Charlton at one time took a flier in real estate along with John Stretch, bookbinder and bookkeeper in William Hunter’s printing office. The partners bought the playhouse and lot (about where Mrs. Campbell’s Tavern now stands) from Lewis Hallam, proprietor of the Company of Comedians recently from London. The evidence is inconclusive, but suggests that the venture was not a glittering success.

From time to time Charlton recorded the sale of such items as a “Ferkin of butter,” a gross of bottles (apparently empty), “eight pounds Chooklate,” stockings, “five Hundred Limes,” a piece of linen, three dozen strong beer, one “cheas,” and part of a lottery ticket. However intriguing these entries may be, they are too infrequent and irregular to support a conclusion that the barber was running a retail store on the side. When so much business was done by barter, any craftsman might have incongruous articles to sell.

Like the Silversmith James Geddy, Jr., and other craftsmen of Williamsburg, Charlton once served on the city’s common council. This position carried no compensation, but election to it showed that a man’s neighbors trusted and respected him.

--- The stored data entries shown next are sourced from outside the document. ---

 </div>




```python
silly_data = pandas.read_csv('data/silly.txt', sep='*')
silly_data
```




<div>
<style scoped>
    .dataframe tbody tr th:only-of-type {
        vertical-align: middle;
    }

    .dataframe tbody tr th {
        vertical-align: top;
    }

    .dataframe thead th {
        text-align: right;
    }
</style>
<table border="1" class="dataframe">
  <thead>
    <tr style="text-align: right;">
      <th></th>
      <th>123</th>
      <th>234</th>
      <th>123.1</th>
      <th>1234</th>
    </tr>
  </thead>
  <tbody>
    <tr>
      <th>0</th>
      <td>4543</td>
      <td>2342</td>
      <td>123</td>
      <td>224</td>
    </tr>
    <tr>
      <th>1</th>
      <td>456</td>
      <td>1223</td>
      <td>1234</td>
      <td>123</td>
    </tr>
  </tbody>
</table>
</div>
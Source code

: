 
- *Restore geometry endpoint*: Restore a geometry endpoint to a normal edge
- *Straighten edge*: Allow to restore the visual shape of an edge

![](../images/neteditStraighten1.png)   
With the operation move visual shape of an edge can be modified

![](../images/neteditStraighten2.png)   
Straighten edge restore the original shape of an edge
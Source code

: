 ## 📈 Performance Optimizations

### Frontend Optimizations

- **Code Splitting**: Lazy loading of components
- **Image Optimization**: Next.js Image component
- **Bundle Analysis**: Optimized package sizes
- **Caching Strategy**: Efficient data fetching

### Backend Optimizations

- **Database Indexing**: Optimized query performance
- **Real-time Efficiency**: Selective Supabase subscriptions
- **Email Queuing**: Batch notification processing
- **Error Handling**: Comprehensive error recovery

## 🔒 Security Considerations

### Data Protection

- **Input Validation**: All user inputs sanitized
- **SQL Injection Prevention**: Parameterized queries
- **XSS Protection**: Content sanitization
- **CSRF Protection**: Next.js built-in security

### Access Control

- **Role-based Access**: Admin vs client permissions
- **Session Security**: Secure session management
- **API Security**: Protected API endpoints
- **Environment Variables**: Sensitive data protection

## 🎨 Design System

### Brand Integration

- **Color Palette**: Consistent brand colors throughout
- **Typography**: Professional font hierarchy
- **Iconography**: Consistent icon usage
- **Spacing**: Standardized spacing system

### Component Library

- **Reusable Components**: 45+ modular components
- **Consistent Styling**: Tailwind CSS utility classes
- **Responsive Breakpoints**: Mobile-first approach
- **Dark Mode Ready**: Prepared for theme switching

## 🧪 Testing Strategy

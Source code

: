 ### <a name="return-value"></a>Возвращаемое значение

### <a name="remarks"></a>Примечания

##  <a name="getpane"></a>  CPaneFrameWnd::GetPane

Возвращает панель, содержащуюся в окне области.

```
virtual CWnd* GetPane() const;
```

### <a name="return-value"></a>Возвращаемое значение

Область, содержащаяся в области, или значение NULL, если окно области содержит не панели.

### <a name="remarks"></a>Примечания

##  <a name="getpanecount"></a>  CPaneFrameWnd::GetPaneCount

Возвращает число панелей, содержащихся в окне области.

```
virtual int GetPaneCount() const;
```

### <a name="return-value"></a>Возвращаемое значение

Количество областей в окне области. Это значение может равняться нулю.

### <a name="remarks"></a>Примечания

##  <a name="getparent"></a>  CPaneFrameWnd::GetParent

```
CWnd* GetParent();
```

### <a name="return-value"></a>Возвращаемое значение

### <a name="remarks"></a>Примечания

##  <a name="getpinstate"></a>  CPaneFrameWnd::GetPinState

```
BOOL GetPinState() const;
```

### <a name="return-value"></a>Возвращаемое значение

The tradition of the humble artisan whose industry and integrity earned him the esteem of his fellow citizens ran strong in colonial America. Unfortunately for the wigmakers, however, no bulwark could withstand the ebb tide of fashion. George Lafong, whose Williamsburg wig shop rivaled Charlton’s in the early 1770s, ended as a beggar in 29 1796. Someone, it seems, must pay the price for every forward step in the march of progress. Were it not so, all of us might still be wearing wigs today.

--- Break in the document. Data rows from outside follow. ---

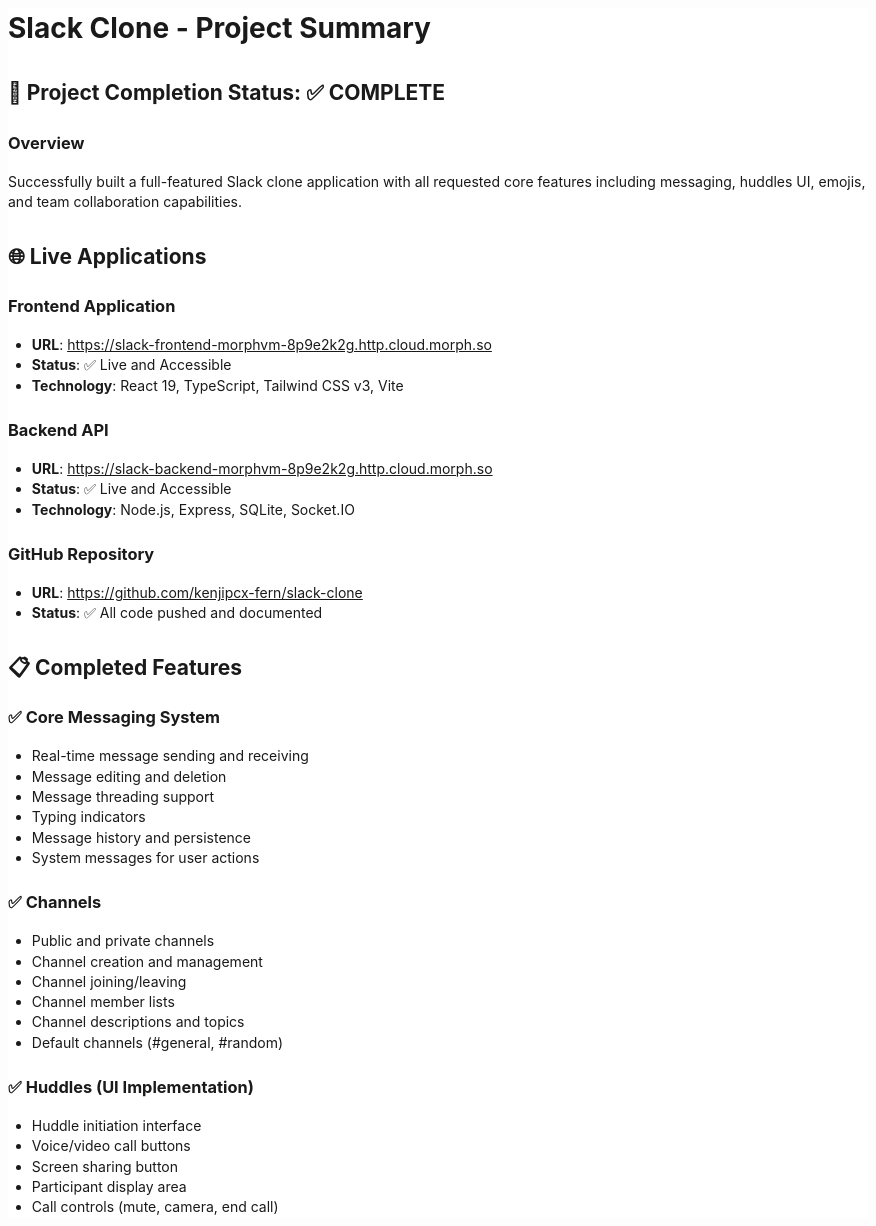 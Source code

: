 # Slack Clone - Project Summary

## 🎯 Project Completion Status: ✅ COMPLETE

### Overview
Successfully built a full-featured Slack clone application with all requested core features including messaging, huddles UI, emojis, and team collaboration capabilities.

## 🌐 Live Applications

### Frontend Application
- **URL**: https://slack-frontend-morphvm-8p9e2k2g.http.cloud.morph.so
- **Status**: ✅ Live and Accessible
- **Technology**: React 19, TypeScript, Tailwind CSS v3, Vite

### Backend API
- **URL**: https://slack-backend-morphvm-8p9e2k2g.http.cloud.morph.so
- **Status**: ✅ Live and Accessible
- **Technology**: Node.js, Express, SQLite, Socket.IO

### GitHub Repository
- **URL**: https://github.com/kenjipcx-fern/slack-clone
- **Status**: ✅ All code pushed and documented

## 📋 Completed Features

### ✅ Core Messaging System
- Real-time message sending and receiving
- Message editing and deletion
- Message threading support
- Typing indicators
- Message history and persistence
- System messages for user actions

### ✅ Channels
- Public and private channels
- Channel creation and management
- Channel joining/leaving
- Channel member lists
- Channel descriptions and topics
- Default channels (#general, #random)

### ✅ Huddles (UI Implementation)
- Huddle initiation interface
- Voice/video call buttons
- Screen sharing button
- Participant display area
- Call controls (mute, camera, end call)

Andrew Anderson—Apprenticed for seven years to John Peter Wagnon of Williamsburg in 1731. After only five years became his own master and bought Wagnon’s shop next to the Raleigh Tavern. The only Williamsburg barber known to have practiced dentistry and phlebotomy. Frequently in court as witness, plaintiff, or defendant in suits over property, debts, etc. Sold out to William Peake, Yorktown barber and wigmaker, and was preparing to leave for England when he died suddenly in 1752.

Stephen Besouth—Died April 3, 1726, leaving an estate appraised at £40 12s. 1d. and consisting almost solely of articles suitable to barbering and wigmaking.

Daniel Blouett—Arrived in Virginia in 1700 as a Huguenot refugee. Bought a lot in Williamsburg in 1713, the deed identifying him as a “Peruke-Maker.” Died in 1720. His name was variously spelled (or misspelled) in different records: Blouet, Bluet, Bleuet, Blewitt, Blewit, Blewet, Blouett, and Blouette.

John Borton—The Virginia Gazette of March 3, 1768, published a list of letters in the post office waiting to be claimed by their addressees. One was for “John Borton, perukemaker, Williamsburg.” Nothing more is known of him.

Simon Brazier—A partner of Anthony Geohegan, Williamsburg barber and wigmaker, from April to about November 1768.


John Bryan—A partner of Alexander Maitland in the wigmaking craft in 1752 and later sole proprietor of a shop on Williamsburg’s main street. Possibly moved away from the town in 1756.

Edward Charlton—In 1752, soon after arriving from London, became a partner of Richard Gamble in the latter’s shop next door to the Raleigh Tavern. Continued the business after Gamble’s death and was the town’s foremost wigmaker until the Revolution. Died sometime between 1783 and 1792.

Richard Charlton—Presumably related to Edward. Probably was not himself a barber or wigmaker, but was briefly an inactive partner of James Nichols, Williamsburg wigmaker, and on occasion purveyed wigs to customers of his well-patronized tavern.

David Cunningham—In addition to barbering and wigmaking, operated an ordinary (inn) at his house near the Capitol and for several years served as constable of Williamsburg. Died in 1720.

James Currie—Took over in 1752 the former shop of Andrew Anderson in partnership with William Peake of Yorktown. Later moved across the street to his own shop. Ordered in 1759 to pay the support of “Mary Seveney’s Bastard Child.” May have left town thereafter, as his shop and the lot it stood on were sold in 1761.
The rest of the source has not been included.